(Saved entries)
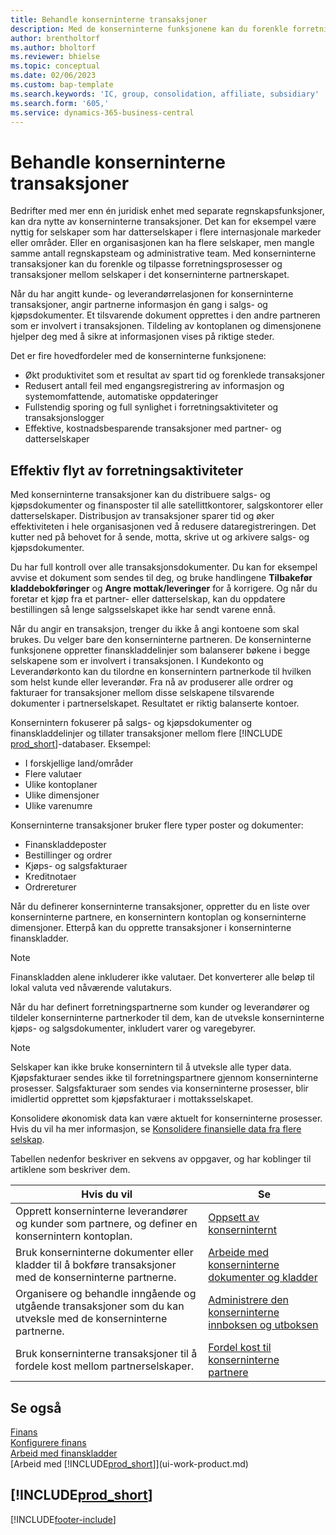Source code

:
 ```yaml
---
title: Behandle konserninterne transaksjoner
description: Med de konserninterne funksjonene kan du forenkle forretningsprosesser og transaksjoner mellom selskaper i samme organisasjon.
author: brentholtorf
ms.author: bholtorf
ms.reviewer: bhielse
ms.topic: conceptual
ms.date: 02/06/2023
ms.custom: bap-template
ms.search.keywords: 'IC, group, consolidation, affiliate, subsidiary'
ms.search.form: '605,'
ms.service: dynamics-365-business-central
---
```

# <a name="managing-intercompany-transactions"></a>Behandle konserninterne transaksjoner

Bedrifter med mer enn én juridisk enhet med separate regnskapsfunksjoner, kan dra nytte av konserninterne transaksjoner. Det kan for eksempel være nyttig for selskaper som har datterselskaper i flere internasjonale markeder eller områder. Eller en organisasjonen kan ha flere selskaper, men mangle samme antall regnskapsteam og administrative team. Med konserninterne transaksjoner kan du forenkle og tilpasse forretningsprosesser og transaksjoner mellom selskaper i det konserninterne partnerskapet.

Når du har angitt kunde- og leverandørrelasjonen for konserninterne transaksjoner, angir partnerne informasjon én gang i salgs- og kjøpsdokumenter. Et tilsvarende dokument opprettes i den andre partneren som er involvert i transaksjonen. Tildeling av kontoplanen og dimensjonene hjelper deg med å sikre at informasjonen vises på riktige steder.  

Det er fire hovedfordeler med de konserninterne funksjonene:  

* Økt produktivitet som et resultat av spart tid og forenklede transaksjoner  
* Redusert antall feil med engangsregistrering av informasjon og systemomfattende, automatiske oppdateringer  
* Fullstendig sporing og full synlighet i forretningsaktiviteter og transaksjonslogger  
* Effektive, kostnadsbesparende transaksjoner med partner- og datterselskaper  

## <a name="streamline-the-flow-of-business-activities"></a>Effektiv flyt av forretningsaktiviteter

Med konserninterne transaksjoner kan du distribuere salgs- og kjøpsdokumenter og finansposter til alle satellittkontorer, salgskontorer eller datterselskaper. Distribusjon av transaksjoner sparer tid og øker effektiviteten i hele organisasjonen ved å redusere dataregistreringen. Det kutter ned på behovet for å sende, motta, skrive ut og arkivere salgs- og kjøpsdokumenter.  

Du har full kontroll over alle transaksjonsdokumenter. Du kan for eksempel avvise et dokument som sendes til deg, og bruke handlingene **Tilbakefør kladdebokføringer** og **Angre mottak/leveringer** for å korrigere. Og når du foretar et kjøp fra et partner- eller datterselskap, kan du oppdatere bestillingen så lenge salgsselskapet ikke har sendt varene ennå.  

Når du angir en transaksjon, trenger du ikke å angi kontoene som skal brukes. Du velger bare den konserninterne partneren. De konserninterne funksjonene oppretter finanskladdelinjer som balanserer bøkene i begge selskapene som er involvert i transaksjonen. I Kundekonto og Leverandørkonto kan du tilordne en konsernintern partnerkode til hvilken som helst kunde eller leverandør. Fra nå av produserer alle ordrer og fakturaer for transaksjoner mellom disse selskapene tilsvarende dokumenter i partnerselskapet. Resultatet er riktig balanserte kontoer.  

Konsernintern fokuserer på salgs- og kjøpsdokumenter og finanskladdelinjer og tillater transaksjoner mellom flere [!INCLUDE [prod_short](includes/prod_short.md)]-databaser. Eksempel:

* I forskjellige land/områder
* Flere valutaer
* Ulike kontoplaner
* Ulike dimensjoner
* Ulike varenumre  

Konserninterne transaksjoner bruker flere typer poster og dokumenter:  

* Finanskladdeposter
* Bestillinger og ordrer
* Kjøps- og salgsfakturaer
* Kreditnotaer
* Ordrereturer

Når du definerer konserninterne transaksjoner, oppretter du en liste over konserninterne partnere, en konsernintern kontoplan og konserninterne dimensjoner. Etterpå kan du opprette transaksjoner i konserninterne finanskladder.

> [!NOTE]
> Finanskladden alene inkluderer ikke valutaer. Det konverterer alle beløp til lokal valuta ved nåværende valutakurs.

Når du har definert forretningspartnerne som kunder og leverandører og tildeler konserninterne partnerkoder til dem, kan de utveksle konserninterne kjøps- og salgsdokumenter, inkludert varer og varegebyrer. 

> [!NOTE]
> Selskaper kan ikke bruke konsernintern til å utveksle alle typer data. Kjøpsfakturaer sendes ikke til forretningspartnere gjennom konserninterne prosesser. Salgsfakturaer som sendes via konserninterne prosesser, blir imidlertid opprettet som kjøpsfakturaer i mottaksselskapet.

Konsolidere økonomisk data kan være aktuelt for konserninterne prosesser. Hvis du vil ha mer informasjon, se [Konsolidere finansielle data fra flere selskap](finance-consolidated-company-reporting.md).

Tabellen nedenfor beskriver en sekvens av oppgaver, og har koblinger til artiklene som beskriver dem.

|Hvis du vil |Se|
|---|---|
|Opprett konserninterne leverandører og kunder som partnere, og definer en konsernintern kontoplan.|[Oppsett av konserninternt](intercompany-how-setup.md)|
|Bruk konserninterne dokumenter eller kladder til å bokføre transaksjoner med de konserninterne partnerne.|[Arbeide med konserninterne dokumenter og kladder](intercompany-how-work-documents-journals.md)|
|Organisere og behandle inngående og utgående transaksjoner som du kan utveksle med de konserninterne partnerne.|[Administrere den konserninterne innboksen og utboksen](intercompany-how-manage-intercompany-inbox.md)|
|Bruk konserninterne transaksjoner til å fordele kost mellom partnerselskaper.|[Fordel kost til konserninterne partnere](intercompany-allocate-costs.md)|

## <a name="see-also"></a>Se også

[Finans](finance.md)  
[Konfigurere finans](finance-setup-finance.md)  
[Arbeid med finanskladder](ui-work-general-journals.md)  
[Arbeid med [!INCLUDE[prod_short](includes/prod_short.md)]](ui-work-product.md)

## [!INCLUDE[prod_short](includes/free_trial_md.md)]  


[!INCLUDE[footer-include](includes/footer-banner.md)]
==
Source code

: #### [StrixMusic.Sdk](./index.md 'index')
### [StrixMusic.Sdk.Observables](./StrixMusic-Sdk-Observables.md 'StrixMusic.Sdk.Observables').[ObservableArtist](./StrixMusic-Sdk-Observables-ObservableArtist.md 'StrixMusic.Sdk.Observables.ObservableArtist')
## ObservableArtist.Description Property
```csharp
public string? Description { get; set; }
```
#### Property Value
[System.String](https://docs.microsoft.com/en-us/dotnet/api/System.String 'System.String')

■ **TASK REQUIREMENTS**
Using only the entries above, output the line with "du vil |Se|", the line with "[Konfigurere finans](finance-setup-finance.md)", and all lines between them, exactly as they stand.

■ **THE COMPLETED TASK**
|Hvis du vil |Se|
|---|---|
|Opprett konserninterne leverandører og kunder som partnere, og definer en konsernintern kontoplan.|[Oppsett av konserninternt](intercompany-how-setup.md)|
|Bruk konserninterne dokumenter eller kladder til å bokføre transaksjoner med de konserninterne partnerne.|[Arbeide med konserninterne dokumenter og kladder](intercompany-how-work-documents-journals.md)|
|Organisere og behandle inngående og utgående transaksjoner som du kan utveksle med de konserninterne partnerne.|[Administrere den konserninterne innboksen og utboksen](intercompany-how-manage-intercompany-inbox.md)|
|Bruk konserninterne transaksjoner til å fordele kost mellom partnerselskaper.|[Fordel kost til konserninterne partnere](intercompany-allocate-costs.md)|

## <a name="see-also"></a>Se også

[Finans](finance.md)  
[Konfigurere finans](finance-setup-finance.md)  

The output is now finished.